• **GOAL OF THE EXERCISE**
In the entries that follow, find the line containing "controversia planteada es"; from there, copy every line exactly through the line containing "PRIVADA LIDERES DE CUSCO".

• **AVAILABLE DATA**
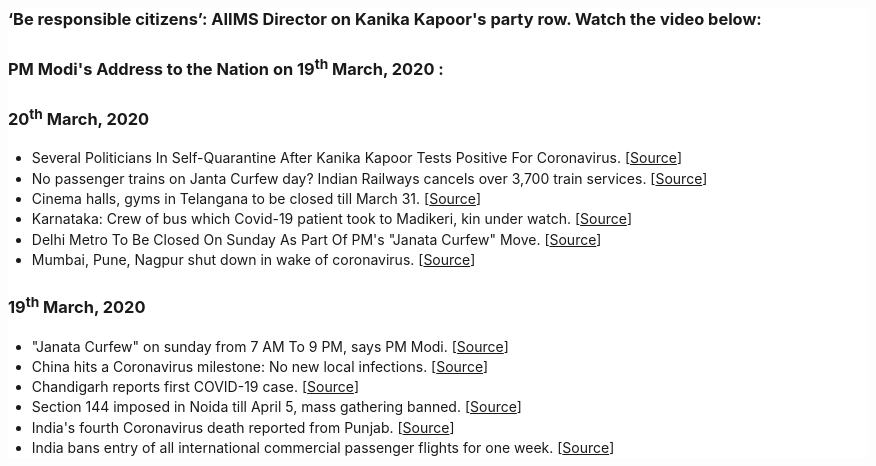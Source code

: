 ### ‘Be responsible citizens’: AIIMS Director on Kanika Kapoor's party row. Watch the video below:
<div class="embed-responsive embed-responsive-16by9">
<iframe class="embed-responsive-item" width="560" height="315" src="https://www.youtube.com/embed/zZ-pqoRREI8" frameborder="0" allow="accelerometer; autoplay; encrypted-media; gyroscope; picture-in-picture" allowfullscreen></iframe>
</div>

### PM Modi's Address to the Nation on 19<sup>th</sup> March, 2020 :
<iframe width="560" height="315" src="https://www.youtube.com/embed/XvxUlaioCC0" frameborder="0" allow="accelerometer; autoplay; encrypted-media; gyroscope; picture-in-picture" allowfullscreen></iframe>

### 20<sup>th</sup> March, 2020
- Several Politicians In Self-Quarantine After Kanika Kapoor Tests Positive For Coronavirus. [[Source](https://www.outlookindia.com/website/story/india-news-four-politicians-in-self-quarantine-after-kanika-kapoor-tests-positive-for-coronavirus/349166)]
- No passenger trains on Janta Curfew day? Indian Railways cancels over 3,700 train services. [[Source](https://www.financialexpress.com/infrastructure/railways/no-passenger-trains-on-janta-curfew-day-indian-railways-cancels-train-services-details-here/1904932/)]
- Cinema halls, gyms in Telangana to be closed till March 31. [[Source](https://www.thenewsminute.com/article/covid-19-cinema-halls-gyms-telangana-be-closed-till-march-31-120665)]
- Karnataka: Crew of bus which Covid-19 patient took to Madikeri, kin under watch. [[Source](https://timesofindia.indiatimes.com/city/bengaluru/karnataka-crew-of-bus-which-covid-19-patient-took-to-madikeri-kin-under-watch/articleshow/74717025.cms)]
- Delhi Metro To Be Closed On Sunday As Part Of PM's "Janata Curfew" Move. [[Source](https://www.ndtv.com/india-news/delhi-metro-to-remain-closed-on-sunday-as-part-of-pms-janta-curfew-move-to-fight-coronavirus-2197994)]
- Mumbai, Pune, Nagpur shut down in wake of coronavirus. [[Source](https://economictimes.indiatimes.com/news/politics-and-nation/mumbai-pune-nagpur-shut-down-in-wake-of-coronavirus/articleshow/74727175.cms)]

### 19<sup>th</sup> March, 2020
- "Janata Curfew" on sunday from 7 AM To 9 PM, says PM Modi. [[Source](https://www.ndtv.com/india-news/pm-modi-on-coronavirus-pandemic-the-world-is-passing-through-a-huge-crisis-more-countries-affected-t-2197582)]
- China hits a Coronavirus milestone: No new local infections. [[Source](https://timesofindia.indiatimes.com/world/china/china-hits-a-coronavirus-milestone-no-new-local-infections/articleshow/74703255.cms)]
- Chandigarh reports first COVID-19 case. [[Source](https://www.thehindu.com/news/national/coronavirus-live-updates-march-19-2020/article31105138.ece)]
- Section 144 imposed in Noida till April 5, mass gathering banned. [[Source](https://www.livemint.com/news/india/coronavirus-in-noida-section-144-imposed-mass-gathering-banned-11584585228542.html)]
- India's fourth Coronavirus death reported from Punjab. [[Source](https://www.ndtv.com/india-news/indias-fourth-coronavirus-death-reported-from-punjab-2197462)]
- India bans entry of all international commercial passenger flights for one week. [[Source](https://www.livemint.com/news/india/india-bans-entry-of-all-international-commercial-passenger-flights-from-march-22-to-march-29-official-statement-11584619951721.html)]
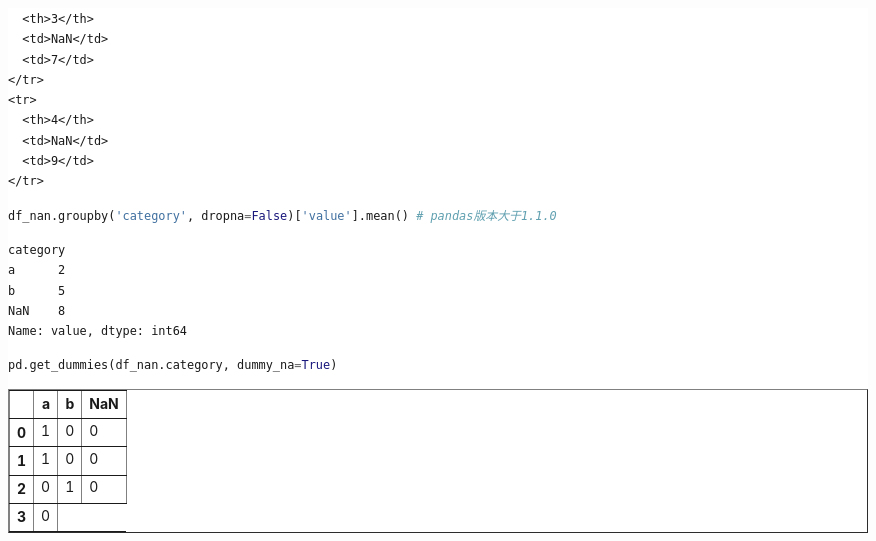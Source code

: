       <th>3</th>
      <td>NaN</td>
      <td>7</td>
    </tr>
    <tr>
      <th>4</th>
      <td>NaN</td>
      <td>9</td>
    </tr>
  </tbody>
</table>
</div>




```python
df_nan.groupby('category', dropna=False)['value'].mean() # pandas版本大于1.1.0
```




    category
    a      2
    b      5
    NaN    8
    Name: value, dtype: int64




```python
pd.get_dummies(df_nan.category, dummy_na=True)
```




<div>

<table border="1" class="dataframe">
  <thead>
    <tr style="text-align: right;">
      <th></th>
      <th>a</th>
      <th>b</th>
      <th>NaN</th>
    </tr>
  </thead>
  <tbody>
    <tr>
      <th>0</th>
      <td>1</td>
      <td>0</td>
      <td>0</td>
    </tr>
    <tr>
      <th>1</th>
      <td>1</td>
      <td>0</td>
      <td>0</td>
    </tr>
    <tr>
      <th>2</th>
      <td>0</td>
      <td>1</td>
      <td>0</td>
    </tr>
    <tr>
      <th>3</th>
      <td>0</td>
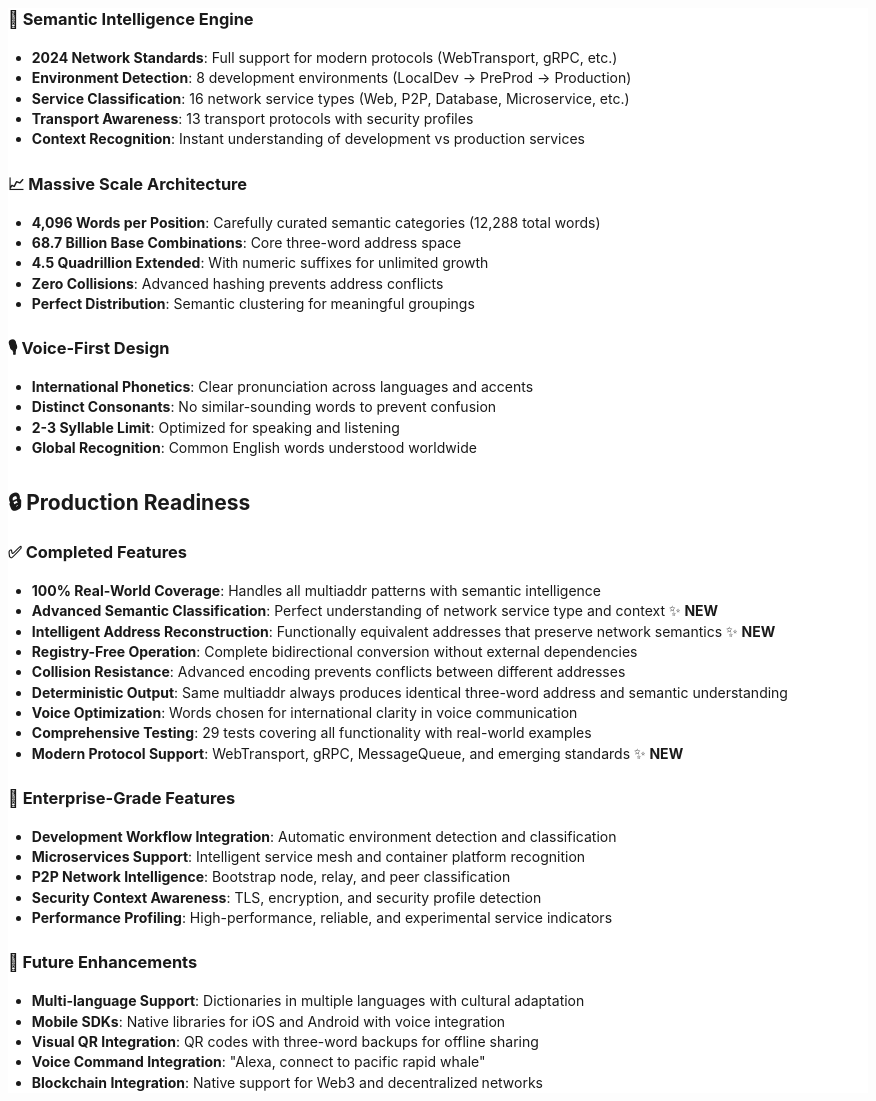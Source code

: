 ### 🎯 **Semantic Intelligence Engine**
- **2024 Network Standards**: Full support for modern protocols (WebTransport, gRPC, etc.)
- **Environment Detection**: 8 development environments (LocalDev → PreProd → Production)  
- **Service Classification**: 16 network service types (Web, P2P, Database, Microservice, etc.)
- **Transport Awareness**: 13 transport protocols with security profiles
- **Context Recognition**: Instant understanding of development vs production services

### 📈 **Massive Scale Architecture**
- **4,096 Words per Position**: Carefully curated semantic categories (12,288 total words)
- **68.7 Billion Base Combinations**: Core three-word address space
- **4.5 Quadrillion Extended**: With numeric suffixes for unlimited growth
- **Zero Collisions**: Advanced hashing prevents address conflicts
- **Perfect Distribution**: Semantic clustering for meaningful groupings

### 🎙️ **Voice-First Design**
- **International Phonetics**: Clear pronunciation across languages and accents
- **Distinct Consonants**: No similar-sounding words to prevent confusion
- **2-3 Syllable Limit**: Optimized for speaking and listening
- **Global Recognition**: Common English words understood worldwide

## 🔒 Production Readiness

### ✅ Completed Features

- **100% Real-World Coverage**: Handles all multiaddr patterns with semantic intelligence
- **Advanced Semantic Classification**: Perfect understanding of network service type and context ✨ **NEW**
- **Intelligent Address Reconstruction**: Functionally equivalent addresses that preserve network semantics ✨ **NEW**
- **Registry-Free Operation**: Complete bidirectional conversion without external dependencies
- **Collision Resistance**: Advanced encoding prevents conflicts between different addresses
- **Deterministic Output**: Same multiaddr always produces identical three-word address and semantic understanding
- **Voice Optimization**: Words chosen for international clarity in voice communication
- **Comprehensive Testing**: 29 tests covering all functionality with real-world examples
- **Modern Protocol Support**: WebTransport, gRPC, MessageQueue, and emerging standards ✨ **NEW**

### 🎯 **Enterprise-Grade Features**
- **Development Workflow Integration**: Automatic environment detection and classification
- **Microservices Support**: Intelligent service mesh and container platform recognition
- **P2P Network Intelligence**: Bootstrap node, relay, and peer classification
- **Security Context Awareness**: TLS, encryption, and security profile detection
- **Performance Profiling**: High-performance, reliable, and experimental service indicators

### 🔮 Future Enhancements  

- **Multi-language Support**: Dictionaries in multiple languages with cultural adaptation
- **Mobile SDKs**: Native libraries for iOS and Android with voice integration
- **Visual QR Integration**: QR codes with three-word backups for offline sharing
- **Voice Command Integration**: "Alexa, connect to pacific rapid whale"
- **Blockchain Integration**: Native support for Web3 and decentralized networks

--

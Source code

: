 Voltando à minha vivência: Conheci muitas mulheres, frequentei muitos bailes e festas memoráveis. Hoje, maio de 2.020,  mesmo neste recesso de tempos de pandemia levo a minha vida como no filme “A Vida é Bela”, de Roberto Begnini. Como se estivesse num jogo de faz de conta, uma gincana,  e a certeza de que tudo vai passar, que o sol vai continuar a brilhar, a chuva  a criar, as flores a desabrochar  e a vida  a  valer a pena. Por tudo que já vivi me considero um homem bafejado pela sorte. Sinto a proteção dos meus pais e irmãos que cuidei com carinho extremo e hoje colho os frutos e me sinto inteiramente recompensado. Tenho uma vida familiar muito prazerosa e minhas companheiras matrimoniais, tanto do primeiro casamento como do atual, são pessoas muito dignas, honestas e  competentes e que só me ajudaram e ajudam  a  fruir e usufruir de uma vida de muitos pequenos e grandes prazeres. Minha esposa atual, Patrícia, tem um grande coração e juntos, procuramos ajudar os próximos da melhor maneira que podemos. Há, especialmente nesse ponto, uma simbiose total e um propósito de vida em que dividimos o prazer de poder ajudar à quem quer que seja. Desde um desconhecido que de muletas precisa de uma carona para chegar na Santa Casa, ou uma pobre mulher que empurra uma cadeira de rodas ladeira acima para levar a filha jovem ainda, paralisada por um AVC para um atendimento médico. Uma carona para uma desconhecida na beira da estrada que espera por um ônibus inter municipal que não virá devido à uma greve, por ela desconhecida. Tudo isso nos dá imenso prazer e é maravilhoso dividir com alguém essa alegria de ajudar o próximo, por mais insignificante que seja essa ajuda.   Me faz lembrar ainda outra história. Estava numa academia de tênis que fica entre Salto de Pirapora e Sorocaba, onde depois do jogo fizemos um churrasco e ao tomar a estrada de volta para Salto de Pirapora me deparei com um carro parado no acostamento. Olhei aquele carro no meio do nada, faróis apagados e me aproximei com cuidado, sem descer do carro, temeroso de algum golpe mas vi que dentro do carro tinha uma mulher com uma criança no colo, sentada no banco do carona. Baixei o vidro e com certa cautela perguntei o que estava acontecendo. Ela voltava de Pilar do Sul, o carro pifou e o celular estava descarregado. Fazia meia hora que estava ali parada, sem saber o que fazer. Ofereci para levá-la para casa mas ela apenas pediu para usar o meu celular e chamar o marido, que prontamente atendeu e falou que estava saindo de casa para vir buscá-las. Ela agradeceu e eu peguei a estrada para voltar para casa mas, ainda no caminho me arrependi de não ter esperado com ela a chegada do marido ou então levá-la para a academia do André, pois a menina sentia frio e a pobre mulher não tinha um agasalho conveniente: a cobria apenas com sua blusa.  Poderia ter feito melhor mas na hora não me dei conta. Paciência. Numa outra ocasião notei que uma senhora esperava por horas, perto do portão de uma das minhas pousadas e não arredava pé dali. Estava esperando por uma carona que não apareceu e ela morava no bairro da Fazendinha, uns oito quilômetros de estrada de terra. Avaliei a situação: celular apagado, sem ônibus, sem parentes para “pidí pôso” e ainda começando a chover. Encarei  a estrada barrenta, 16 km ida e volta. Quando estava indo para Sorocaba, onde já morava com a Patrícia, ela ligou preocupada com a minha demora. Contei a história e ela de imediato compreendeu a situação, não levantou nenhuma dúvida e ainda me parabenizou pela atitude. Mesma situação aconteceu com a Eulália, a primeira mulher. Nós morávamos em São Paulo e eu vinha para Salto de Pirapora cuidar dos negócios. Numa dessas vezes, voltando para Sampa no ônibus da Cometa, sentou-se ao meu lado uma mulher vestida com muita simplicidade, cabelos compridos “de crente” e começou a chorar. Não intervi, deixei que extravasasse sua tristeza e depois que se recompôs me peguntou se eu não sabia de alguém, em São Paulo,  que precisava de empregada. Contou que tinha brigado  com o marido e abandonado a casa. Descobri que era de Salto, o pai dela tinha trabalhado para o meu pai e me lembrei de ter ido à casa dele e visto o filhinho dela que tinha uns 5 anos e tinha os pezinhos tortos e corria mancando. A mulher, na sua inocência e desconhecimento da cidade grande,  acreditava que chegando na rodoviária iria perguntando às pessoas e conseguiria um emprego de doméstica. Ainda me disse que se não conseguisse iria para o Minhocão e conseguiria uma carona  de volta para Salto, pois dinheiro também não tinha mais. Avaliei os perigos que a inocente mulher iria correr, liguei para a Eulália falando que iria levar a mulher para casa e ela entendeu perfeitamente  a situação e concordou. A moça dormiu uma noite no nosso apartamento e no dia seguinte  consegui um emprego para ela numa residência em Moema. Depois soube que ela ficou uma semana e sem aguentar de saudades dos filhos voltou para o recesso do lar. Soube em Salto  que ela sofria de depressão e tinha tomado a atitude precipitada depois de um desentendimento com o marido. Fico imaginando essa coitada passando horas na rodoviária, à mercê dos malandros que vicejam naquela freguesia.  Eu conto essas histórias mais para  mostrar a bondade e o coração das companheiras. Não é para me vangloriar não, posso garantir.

---

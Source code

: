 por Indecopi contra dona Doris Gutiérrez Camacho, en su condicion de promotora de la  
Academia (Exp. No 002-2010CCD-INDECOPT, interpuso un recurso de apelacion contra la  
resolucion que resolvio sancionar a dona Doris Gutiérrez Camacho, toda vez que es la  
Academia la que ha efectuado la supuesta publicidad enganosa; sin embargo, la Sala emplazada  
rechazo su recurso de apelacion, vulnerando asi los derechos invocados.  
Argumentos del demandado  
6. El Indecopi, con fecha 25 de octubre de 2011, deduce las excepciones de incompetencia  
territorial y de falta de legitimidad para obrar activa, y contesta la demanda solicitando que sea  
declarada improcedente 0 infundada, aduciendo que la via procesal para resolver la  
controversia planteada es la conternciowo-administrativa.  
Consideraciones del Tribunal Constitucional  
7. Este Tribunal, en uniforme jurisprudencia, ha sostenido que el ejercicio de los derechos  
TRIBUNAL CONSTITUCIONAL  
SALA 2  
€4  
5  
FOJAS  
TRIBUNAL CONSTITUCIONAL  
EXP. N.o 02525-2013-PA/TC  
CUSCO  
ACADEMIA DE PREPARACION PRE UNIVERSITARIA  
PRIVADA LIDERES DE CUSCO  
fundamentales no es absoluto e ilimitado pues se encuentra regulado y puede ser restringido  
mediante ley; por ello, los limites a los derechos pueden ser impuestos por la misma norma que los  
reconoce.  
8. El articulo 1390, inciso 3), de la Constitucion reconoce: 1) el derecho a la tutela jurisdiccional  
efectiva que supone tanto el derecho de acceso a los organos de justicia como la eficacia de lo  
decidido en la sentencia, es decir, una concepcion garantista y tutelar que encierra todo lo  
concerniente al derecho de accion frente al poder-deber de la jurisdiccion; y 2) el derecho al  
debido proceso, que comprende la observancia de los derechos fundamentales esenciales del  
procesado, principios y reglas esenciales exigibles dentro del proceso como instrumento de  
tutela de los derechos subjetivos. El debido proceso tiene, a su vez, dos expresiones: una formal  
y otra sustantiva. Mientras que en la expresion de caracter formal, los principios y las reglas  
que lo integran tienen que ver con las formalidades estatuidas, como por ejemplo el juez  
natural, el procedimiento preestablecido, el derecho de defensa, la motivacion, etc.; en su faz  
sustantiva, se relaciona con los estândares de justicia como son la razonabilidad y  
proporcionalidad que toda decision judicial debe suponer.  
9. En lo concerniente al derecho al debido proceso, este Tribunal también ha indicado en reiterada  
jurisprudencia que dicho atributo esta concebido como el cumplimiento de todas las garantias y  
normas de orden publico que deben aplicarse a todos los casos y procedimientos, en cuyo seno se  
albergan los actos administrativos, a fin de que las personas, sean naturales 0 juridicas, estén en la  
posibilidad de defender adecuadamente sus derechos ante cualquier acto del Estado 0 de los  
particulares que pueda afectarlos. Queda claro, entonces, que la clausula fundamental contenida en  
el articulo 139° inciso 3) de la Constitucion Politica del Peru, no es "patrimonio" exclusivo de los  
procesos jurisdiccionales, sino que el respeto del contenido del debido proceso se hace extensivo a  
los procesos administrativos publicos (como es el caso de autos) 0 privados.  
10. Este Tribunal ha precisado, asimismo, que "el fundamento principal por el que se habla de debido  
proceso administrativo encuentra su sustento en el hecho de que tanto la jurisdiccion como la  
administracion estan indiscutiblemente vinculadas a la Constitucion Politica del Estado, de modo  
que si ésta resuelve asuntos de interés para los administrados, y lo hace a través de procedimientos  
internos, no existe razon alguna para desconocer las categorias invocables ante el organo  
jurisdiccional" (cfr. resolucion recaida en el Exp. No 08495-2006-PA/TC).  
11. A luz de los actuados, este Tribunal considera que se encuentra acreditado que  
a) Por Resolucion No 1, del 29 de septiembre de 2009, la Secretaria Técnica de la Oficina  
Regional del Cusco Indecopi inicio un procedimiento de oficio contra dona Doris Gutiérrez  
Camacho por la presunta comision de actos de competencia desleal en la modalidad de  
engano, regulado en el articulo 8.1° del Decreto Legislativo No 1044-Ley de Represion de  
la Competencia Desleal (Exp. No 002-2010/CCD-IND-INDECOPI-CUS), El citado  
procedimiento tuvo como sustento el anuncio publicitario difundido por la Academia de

• **SOLVED EXERCISE**
controversia planteada es la conternciowo-administrativa.  
Consideraciones del Tribunal Constitucional  
7. Este Tribunal, en uniforme jurisprudencia, ha sostenido que el ejercicio de los derechos  
TRIBUNAL CONSTITUCIONAL  
SALA 2  
€4  
5  
FOJAS  
TRIBUNAL CONSTITUCIONAL  
EXP. N.o 02525-2013-PA/TC  
CUSCO  
ACADEMIA DE PREPARACION PRE UNIVERSITARIA  
PRIVADA LIDERES DE CUSCO  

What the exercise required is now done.